_Directions for this task_
Report all lines of the data below that hold the word "Spalte".
= = = = =
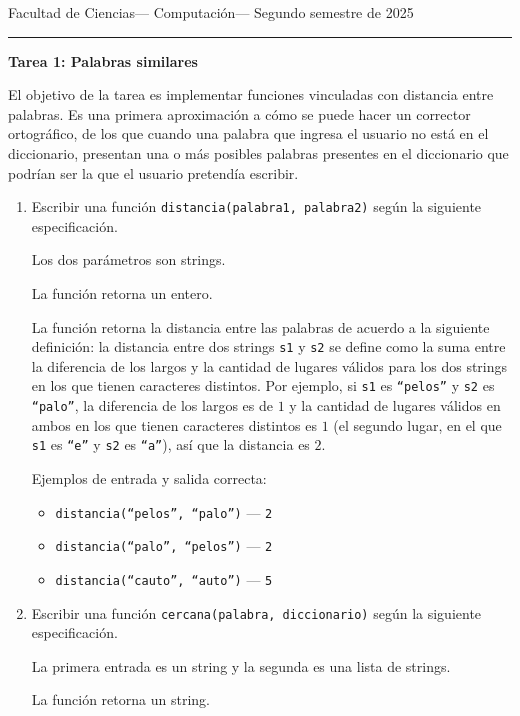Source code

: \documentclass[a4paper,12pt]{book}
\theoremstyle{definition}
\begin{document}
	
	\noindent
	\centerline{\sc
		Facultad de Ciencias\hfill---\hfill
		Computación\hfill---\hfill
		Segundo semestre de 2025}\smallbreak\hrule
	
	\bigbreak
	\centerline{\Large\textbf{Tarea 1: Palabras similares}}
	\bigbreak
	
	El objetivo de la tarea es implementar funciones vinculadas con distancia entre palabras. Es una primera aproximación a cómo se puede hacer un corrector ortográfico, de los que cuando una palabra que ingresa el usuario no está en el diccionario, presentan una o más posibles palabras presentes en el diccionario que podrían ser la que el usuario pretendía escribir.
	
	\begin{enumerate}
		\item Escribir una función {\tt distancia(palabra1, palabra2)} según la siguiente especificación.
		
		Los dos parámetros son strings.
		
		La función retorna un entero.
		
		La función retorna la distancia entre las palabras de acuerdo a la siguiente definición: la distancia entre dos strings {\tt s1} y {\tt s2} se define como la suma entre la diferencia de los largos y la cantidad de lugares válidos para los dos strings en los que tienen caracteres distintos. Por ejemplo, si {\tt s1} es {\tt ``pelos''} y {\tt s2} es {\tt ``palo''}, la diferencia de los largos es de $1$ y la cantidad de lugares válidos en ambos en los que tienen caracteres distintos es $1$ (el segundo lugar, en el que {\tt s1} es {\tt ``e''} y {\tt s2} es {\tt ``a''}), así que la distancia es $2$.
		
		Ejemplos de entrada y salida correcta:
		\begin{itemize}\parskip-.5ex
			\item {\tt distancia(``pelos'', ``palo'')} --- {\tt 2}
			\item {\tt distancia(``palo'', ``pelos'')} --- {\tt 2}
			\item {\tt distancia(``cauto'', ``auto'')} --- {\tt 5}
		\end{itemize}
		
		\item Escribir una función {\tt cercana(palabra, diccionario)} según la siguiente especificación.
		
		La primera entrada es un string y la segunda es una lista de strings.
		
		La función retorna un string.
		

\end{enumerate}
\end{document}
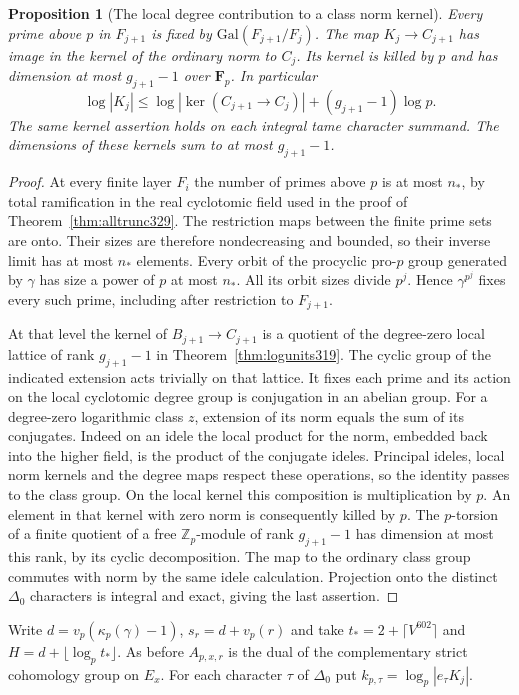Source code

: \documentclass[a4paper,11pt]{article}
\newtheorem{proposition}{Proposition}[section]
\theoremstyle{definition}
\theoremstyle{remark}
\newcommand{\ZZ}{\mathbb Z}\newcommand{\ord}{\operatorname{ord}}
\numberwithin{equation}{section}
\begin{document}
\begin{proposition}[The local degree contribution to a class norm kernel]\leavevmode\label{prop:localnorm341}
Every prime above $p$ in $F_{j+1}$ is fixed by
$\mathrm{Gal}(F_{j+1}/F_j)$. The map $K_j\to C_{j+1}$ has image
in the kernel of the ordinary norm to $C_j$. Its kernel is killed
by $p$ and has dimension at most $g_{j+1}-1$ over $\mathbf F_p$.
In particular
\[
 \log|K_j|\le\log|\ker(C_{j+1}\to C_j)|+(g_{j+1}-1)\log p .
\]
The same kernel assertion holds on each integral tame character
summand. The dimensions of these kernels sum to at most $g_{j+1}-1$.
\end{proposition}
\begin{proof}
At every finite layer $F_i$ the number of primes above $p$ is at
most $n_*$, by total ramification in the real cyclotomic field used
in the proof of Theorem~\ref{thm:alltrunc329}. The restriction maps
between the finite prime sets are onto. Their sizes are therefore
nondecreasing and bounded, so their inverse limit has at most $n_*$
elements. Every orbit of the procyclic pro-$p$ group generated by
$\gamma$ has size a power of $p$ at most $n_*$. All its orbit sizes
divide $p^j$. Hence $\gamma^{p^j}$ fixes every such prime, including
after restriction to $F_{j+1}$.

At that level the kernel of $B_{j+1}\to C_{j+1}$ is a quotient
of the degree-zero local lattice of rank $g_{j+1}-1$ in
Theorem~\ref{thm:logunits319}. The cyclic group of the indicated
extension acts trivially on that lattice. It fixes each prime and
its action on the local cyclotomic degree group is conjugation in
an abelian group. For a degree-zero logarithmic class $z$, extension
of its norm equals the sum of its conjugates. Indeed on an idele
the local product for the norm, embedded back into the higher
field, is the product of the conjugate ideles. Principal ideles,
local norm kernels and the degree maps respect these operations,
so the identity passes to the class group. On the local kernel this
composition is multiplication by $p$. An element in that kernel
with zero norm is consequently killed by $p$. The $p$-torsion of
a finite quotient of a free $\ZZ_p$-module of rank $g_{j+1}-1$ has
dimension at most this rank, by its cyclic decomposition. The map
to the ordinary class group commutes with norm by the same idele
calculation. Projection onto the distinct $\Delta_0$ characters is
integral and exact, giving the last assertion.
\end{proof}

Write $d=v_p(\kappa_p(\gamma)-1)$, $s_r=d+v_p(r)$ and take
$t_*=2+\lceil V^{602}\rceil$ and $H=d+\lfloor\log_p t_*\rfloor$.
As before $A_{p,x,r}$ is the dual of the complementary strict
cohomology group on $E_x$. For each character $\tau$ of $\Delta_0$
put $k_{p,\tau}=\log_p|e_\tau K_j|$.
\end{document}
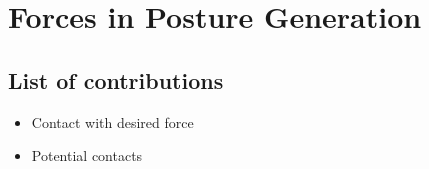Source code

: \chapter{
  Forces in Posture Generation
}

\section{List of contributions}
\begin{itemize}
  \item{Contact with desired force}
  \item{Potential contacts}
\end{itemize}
= = = = =
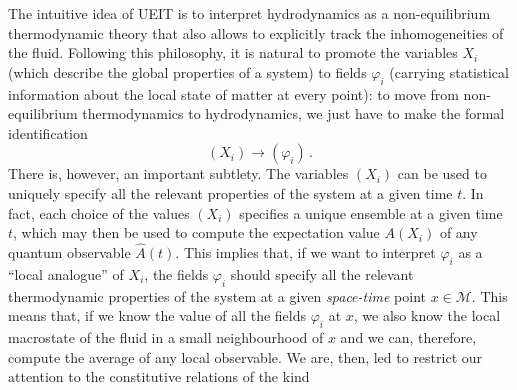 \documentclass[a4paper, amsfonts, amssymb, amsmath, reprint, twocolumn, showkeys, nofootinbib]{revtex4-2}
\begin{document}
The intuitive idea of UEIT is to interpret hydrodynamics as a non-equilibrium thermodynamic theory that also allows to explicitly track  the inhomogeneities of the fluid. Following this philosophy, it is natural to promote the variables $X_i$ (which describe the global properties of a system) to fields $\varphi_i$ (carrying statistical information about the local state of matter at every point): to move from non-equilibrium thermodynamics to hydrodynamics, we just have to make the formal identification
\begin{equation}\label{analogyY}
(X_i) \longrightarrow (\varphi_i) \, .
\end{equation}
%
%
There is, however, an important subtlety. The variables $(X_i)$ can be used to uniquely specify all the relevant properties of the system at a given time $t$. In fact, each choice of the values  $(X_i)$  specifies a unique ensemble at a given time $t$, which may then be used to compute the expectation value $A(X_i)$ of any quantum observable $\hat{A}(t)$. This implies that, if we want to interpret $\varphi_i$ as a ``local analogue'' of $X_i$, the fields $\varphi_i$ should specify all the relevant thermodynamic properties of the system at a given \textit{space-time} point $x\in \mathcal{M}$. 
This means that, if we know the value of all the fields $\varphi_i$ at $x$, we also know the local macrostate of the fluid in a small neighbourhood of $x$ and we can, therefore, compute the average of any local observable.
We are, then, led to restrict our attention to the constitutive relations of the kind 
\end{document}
= = = = =
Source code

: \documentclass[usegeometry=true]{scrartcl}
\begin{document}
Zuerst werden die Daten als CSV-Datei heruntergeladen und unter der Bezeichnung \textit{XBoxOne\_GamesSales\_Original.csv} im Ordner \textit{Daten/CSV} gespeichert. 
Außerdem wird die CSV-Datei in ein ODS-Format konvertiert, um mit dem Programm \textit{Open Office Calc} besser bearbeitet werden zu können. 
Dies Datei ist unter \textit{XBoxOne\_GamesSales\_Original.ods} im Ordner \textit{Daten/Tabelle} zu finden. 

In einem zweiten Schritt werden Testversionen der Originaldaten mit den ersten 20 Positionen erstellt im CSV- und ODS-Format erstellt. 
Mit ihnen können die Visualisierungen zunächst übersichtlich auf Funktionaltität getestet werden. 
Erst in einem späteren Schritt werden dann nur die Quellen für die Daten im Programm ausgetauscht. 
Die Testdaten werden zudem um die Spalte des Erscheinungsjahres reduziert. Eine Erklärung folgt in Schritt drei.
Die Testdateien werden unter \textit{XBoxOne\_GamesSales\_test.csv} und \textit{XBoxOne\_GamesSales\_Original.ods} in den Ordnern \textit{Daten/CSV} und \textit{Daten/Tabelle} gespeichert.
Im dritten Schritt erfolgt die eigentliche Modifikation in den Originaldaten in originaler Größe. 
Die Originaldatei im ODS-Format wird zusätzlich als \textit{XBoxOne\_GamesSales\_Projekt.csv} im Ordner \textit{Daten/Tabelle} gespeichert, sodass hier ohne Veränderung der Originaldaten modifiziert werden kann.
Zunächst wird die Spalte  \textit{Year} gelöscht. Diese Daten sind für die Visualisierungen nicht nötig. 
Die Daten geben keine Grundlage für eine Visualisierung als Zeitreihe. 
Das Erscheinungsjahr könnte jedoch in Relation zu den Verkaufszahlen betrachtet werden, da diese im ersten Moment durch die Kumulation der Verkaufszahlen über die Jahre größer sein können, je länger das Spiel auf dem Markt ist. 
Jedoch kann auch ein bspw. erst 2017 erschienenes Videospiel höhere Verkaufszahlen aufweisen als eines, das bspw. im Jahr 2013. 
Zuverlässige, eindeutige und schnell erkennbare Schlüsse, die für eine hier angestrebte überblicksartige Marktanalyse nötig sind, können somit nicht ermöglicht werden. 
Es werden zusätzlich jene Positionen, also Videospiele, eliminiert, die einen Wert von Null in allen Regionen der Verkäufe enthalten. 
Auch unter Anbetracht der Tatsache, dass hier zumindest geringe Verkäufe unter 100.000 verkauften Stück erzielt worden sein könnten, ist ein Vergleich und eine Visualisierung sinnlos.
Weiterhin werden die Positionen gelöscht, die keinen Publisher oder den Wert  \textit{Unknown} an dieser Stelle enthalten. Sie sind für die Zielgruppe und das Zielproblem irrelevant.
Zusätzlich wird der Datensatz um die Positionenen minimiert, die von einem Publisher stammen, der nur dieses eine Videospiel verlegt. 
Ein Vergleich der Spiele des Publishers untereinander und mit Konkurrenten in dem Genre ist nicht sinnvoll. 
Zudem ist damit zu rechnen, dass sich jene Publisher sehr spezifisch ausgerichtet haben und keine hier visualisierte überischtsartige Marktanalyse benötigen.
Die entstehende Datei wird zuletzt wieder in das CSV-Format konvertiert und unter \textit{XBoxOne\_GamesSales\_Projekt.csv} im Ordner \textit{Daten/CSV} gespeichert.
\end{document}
= = = = =
_Reply_
Die Testdaten werden zudem um die Spalte des Erscheinungsjahres reduziert. Eine Erklärung folgt in Schritt drei.
Zunächst wird die Spalte  \textit{Year} gelöscht. Diese Daten sind für die Visualisierungen nicht nötig. 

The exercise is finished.